__Prompt__: Check each line of the listing below for the string "reliable", and copy the ones that have it.

__Data for processing__:
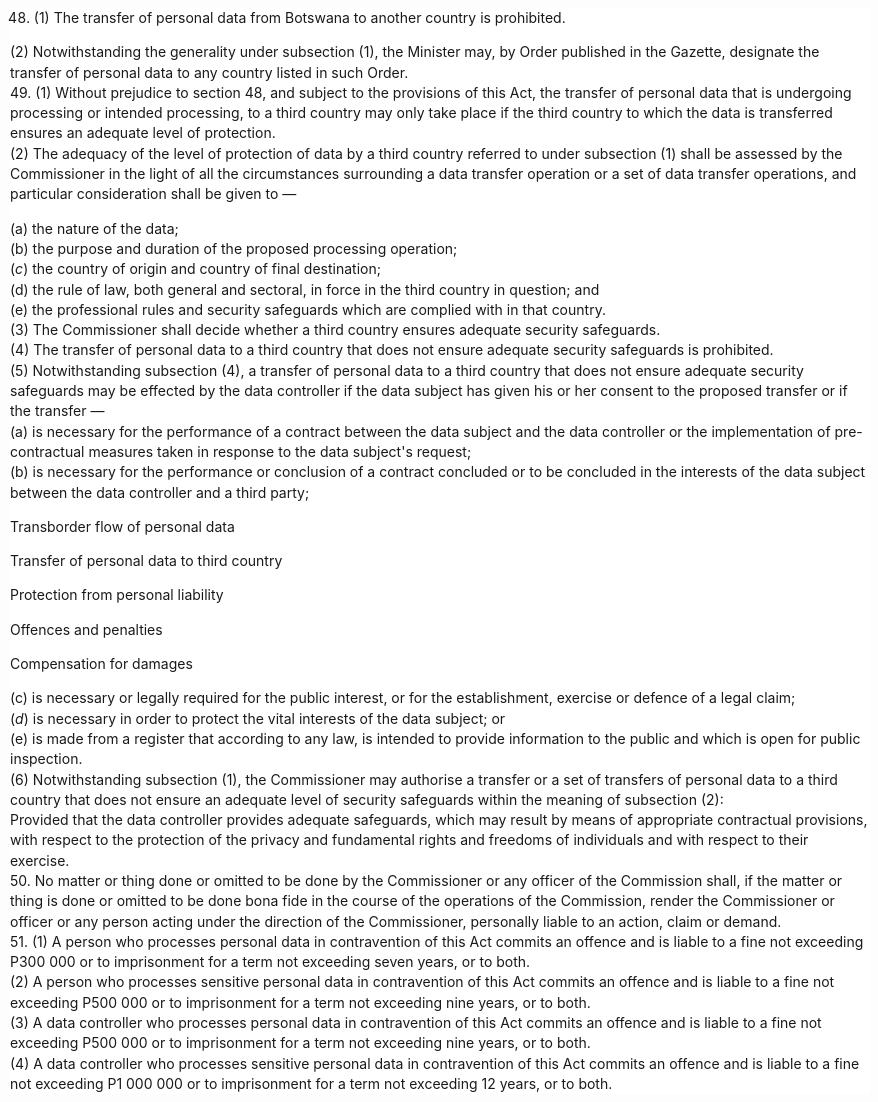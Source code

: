48. (1) The transfer of personal data from Botswana to another country is prohibited.

(2) Notwithstanding the generality under subsection (1), the Minister may, by Order published in the Gazette, designate the transfer of personal data to any country listed in such Order.  
49. (1) Without prejudice to section 48, and subject to the provisions of this Act, the transfer of personal data that is undergoing processing or intended processing, to a third country may only take place if the third country to which the data is transferred ensures an adequate level of protection.  
(2) The adequacy of the level of protection of data by a third country referred to under subsection (1) shall be assessed by the Commissioner in the light of all the circumstances surrounding a data transfer operation or a set of data transfer operations, and particular consideration shall be given to —

(a) the nature of the data;  
(b) the purpose and duration of the proposed processing operation;  
$(c)$  the country of origin and country of final destination;  
(d) the rule of law, both general and sectoral, in force in the third country in question; and  
(e) the professional rules and security safeguards which are complied with in that country.  
(3) The Commissioner shall decide whether a third country ensures adequate security safeguards.  
(4) The transfer of personal data to a third country that does not ensure adequate security safeguards is prohibited.  
(5) Notwithstanding subsection (4), a transfer of personal data to a third country that does not ensure adequate security safeguards may be effected by the data controller if the data subject has given his or her consent to the proposed transfer or if the transfer —  
(a) is necessary for the performance of a contract between the data subject and the data controller or the implementation of pre-contractual measures taken in response to the data subject's request;  
(b) is necessary for the performance or conclusion of a contract concluded or to be concluded in the interests of the data subject between the data controller and a third party;

Transborder flow of personal data

Transfer of personal data to third country

Protection from personal liability

Offences and penalties

Compensation for damages

(c) is necessary or legally required for the public interest, or for the establishment, exercise or defence of a legal claim;  
$(d)$  is necessary in order to protect the vital interests of the data subject; or  
(e) is made from a register that according to any law, is intended to provide information to the public and which is open for public inspection.  
(6) Notwithstanding subsection (1), the Commissioner may authorise a transfer or a set of transfers of personal data to a third country that does not ensure an adequate level of security safeguards within the meaning of subsection (2):  
Provided that the data controller provides adequate safeguards, which may result by means of appropriate contractual provisions, with respect to the protection of the privacy and fundamental rights and freedoms of individuals and with respect to their exercise.  
50. No matter or thing done or omitted to be done by the Commissioner or any officer of the Commission shall, if the matter or thing is done or omitted to be done bona fide in the course of the operations of the Commission, render the Commissioner or officer or any person acting under the direction of the Commissioner, personally liable to an action, claim or demand.  
51. (1) A person who processes personal data in contravention of this Act commits an offence and is liable to a fine not exceeding P300 000 or to imprisonment for a term not exceeding seven years, or to both.  
(2) A person who processes sensitive personal data in contravention of this Act commits an offence and is liable to a fine not exceeding P500 000 or to imprisonment for a term not exceeding nine years, or to both.  
(3) A data controller who processes personal data in contravention of this Act commits an offence and is liable to a fine not exceeding P500 000 or to imprisonment for a term not exceeding nine years, or to both.  
(4) A data controller who processes sensitive personal data in contravention of this Act commits an offence and is liable to a fine not exceeding P1 000 000 or to imprisonment for a term not exceeding 12 years, or to both.  
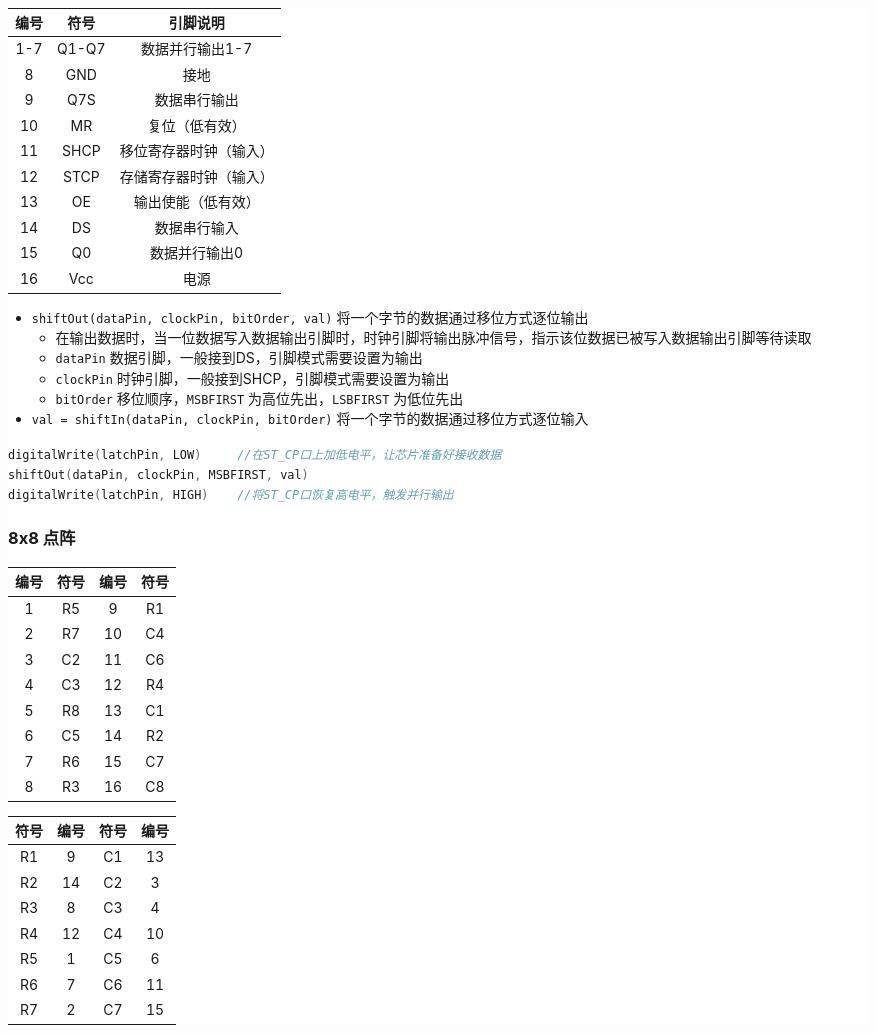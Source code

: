 |编号|符号|引脚说明|
|:--:|:--:|:--:|
|1-7|Q1-Q7|数据并行输出1-7|
|8  |GND  |接地|
|9  |Q7S  |数据串行输出|
|10 |MR   |复位（低有效）|
|11 |SHCP |移位寄存器时钟（输入）|
|12 |STCP |存储寄存器时钟（输入）|
|13 |OE   |输出使能（低有效）|
|14 |DS   |数据串行输入|
|15 |Q0   |数据并行输出0|
|16 |Vcc  |电源|

- `shiftOut(dataPin, clockPin, bitOrder, val)` 将一个字节的数据通过移位方式逐位输出
  - 在输出数据时，当一位数据写入数据输出引脚时，时钟引脚将输出脉冲信号，指示该位数据已被写入数据输出引脚等待读取
  - `dataPin` 数据引脚，一般接到DS，引脚模式需要设置为输出
  - `clockPin` 时钟引脚，一般接到SHCP，引脚模式需要设置为输出
  - `bitOrder` 移位顺序，`MSBFIRST` 为高位先出，`LSBFIRST` 为低位先出
- `val = shiftIn(dataPin, clockPin, bitOrder)` 将一个字节的数据通过移位方式逐位输入

```C
digitalWrite(latchPin, LOW)     //在ST_CP口上加低电平，让芯片准备好接收数据
shiftOut(dataPin, clockPin, MSBFIRST, val)
digitalWrite(latchPin, HIGH)    //将ST_CP口恢复高电平，触发并行输出
```

### 8x8 点阵
|编号|符号|编号|符号|
|:--:|:--:|:--:|:--:|
|1 |R5|9 |R1|
|2 |R7|10|C4|
|3 |C2|11|C6|
|4 |C3|12|R4|
|5 |R8|13|C1|
|6 |C5|14|R2|
|7 |R6|15|C7|
|8 |R3|16|C8|

|符号|编号|符号|编号|
|:--:|:--:|:--:|:--:|
|R1|9 |C1|13|
|R2|14|C2|3 |
|R3|8 |C3|4 |
|R4|12|C4|10|
|R5|1 |C5|6 |
|R6|7 |C6|11|
|R7|2 |C7|15|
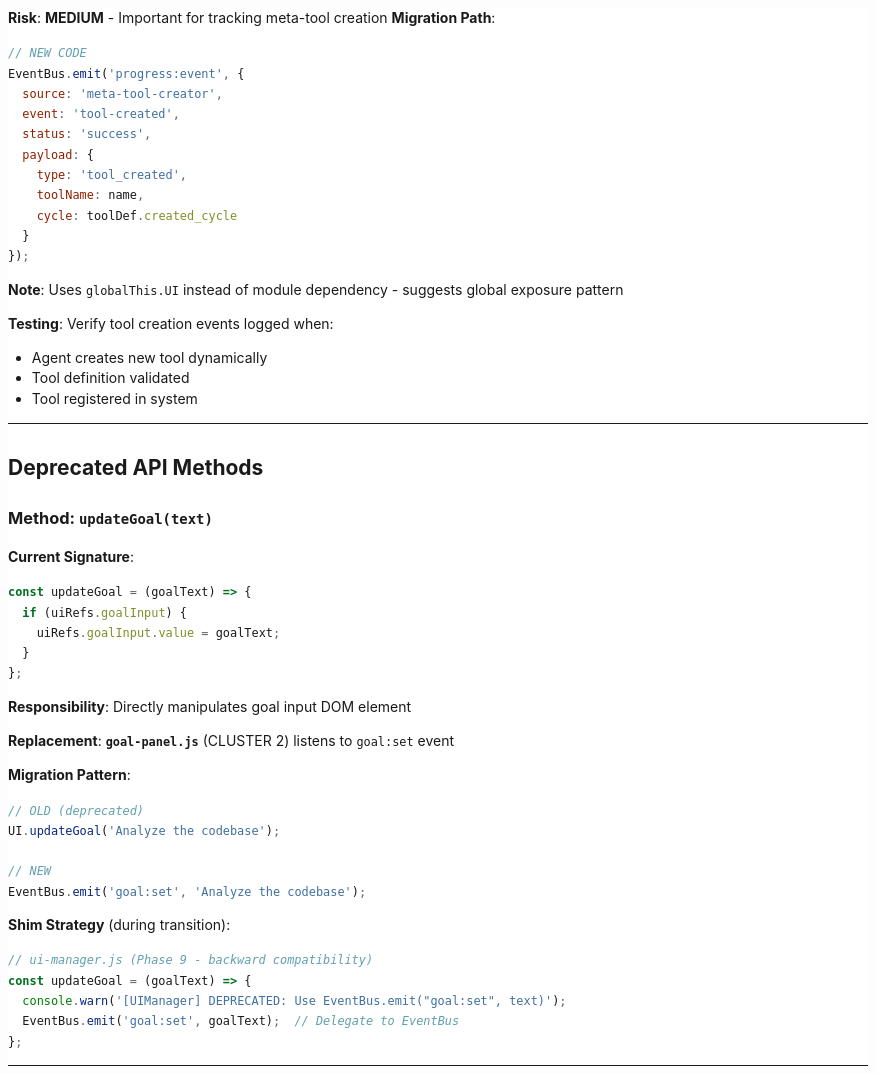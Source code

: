 **Risk**: **MEDIUM** - Important for tracking meta-tool creation
**Migration Path**:
```javascript
// NEW CODE
EventBus.emit('progress:event', {
  source: 'meta-tool-creator',
  event: 'tool-created',
  status: 'success',
  payload: {
    type: 'tool_created',
    toolName: name,
    cycle: toolDef.created_cycle
  }
});
```

**Note**: Uses `globalThis.UI` instead of module dependency - suggests global exposure pattern

**Testing**: Verify tool creation events logged when:
- Agent creates new tool dynamically
- Tool definition validated
- Tool registered in system

---

## Deprecated API Methods

### Method: `updateGoal(text)`

**Current Signature**:
```javascript
const updateGoal = (goalText) => {
  if (uiRefs.goalInput) {
    uiRefs.goalInput.value = goalText;
  }
};
```

**Responsibility**: Directly manipulates goal input DOM element

**Replacement**: **`goal-panel.js`** (CLUSTER 2) listens to `goal:set` event

**Migration Pattern**:
```javascript
// OLD (deprecated)
UI.updateGoal('Analyze the codebase');

// NEW
EventBus.emit('goal:set', 'Analyze the codebase');
```

**Shim Strategy** (during transition):
```javascript
// ui-manager.js (Phase 9 - backward compatibility)
const updateGoal = (goalText) => {
  console.warn('[UIManager] DEPRECATED: Use EventBus.emit("goal:set", text)');
  EventBus.emit('goal:set', goalText);  // Delegate to EventBus
};
```

---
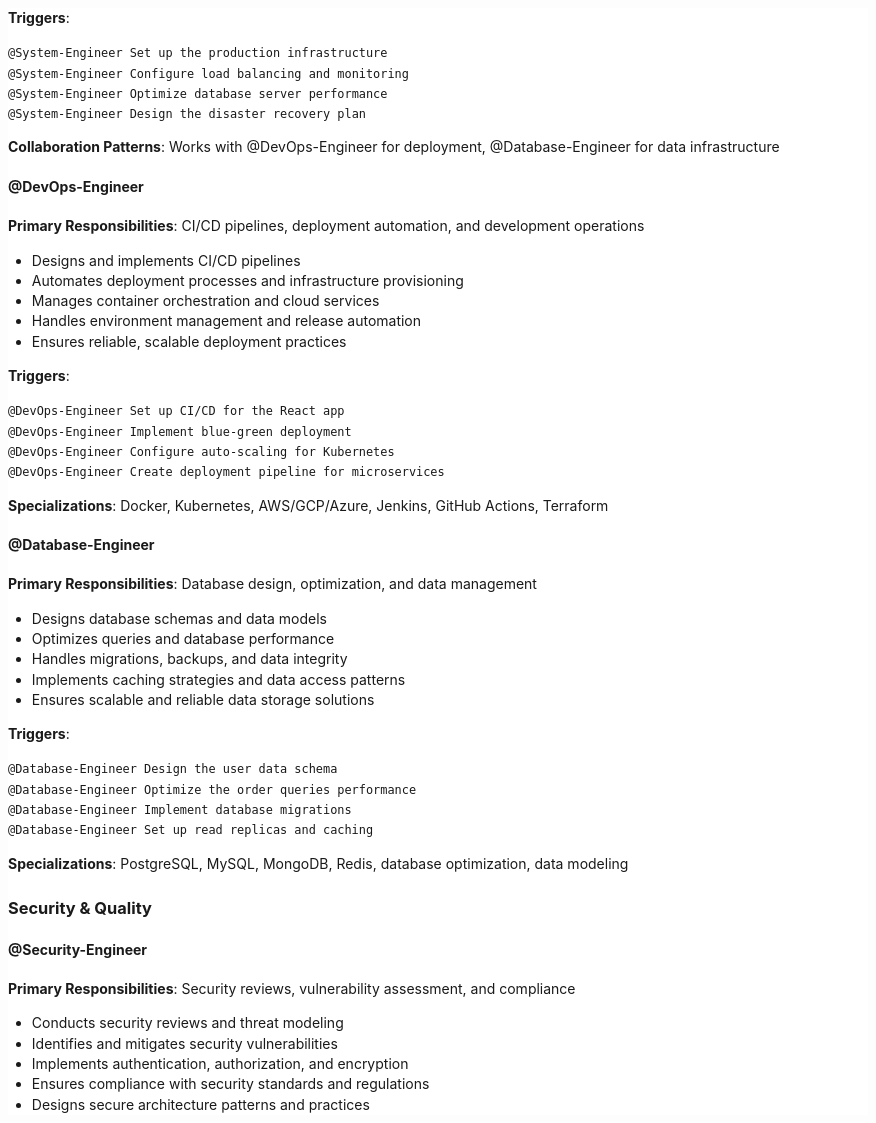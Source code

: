 **Triggers**:
```bash
@System-Engineer Set up the production infrastructure
@System-Engineer Configure load balancing and monitoring  
@System-Engineer Optimize database server performance
@System-Engineer Design the disaster recovery plan
```

**Collaboration Patterns**: Works with @DevOps-Engineer for deployment, @Database-Engineer for data infrastructure

#### @DevOps-Engineer
**Primary Responsibilities**: CI/CD pipelines, deployment automation, and development operations
- Designs and implements CI/CD pipelines
- Automates deployment processes and infrastructure provisioning
- Manages container orchestration and cloud services
- Handles environment management and release automation
- Ensures reliable, scalable deployment practices

**Triggers**:
```bash
@DevOps-Engineer Set up CI/CD for the React app
@DevOps-Engineer Implement blue-green deployment  
@DevOps-Engineer Configure auto-scaling for Kubernetes
@DevOps-Engineer Create deployment pipeline for microservices
```

**Specializations**: Docker, Kubernetes, AWS/GCP/Azure, Jenkins, GitHub Actions, Terraform

#### @Database-Engineer
**Primary Responsibilities**: Database design, optimization, and data management
- Designs database schemas and data models
- Optimizes queries and database performance
- Handles migrations, backups, and data integrity
- Implements caching strategies and data access patterns
- Ensures scalable and reliable data storage solutions

**Triggers**:
```bash
@Database-Engineer Design the user data schema
@Database-Engineer Optimize the order queries performance
@Database-Engineer Implement database migrations
@Database-Engineer Set up read replicas and caching
```

**Specializations**: PostgreSQL, MySQL, MongoDB, Redis, database optimization, data modeling

### Security & Quality

#### @Security-Engineer
**Primary Responsibilities**: Security reviews, vulnerability assessment, and compliance
- Conducts security reviews and threat modeling
- Identifies and mitigates security vulnerabilities  
- Implements authentication, authorization, and encryption
- Ensures compliance with security standards and regulations
- Designs secure architecture patterns and practices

__Task response__:
- Ensures reliable, scalable deployment practices
- Ensures scalable and reliable data storage solutions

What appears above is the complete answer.